ANC deputy secretary general Jessie Duarte has slammed an application to liquidate Sekunjalo Independent Media (SIM), which owns a majority of shares in media group Independent Media, publisher of The Star, the Cape Times and other publications.
According to iol.co.za, Duarte said on Thursday that the liquidation application by state-owned asset manager the Public Investment Corporation makes "no sense'.
“The Independent Media brand has existed for decades and decades, under different ownership. Is it a problem now that it is owned by the indigenous people of South Africa?
"As the ANC, we are applying our minds to what the cause of this really is but I can tell you that this makes no sense,” Duarte said, according to iol.
The PIC, which invests on behalf of public sector workers, confirmed on Wednesday that it had filed liquidation proceedings in the Western Cape High Court against SIM due to the group's "failure to honour its loan repayment obligations for an outstanding loan advanced by the Government Employees Pension Fund". It did not say what it was owed by the media group.

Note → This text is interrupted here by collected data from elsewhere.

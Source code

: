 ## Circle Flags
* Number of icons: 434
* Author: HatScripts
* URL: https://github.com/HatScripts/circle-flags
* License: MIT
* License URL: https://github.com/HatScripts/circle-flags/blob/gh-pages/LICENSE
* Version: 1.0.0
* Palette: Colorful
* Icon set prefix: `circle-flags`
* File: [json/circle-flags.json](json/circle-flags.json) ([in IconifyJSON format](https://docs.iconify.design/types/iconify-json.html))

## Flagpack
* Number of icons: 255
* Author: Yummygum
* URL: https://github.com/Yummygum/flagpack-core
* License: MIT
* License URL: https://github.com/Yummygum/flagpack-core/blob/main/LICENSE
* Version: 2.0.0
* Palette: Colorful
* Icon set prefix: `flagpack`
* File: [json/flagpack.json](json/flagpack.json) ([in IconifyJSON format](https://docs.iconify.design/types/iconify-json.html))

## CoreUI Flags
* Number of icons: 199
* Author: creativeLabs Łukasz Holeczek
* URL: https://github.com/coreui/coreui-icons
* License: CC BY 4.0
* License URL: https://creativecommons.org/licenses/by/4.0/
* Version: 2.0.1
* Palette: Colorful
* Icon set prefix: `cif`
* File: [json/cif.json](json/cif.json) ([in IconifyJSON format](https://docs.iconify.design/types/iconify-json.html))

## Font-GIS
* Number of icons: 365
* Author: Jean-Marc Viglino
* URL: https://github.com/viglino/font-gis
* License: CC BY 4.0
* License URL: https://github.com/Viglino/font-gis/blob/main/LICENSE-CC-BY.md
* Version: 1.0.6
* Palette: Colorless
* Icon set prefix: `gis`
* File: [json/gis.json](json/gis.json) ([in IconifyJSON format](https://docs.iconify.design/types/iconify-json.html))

SIM spokesperson Takudzwa Hove earlier in the week described the application as one in a series of "co-ordinated attacks on Independent Media, and ultimately, an attack on media freedom".
Sekunjalo Independent Media is a separate entity from Sekunjalo Investment Holdings, the investment holding company of Cape Town businessman Iqbal Survé. SIM does fall under Sekunjalo, however, and Survé is the chair of Independent Media.
According to iol, which is part of Independent Media, Duarte questioned how the PIC could apply to liquidate a company “that is still presenting before a commission of inquiry, before the inquiry is even complete? It makes no sense."
This is a reference to the PIC commission of inquiry, a judicial communion set to by president Cyril Ramaphosa to investigate allegations of corruption and governance failures at the PIC.
Survé appeared before the commission in April. At the time he said that PIC and the Government Employees Pension Fund were treating Independent Media with "complete disdain" by not answering his emails. He also said that Independent Media was the "most objective media house in SA" and its "survival was based on objectivity".
The commission, which has not yet submitted its final report to Ramaphosa, heard that Independent Media was not in a position to service a R850m loan it received from the PIC in 2013. This loan was part of the funding required to buy out Independent Media SA from its former Irish owners.
SIM, according to a 2018 regulatory filing, owns 55% of Independent Media. The media group's minority shareholders are Interacom Investment Holdings (20%) and the PIC (25%). The shareholders of Interacom Investment Holdings Proprietary Limited are the China Africa Development Fund (25%) and China International Television Corporation (75%).
Survé said in April that the media group had been paying interest only to Interacom Investment Holdings "because that was the structure of the transaction".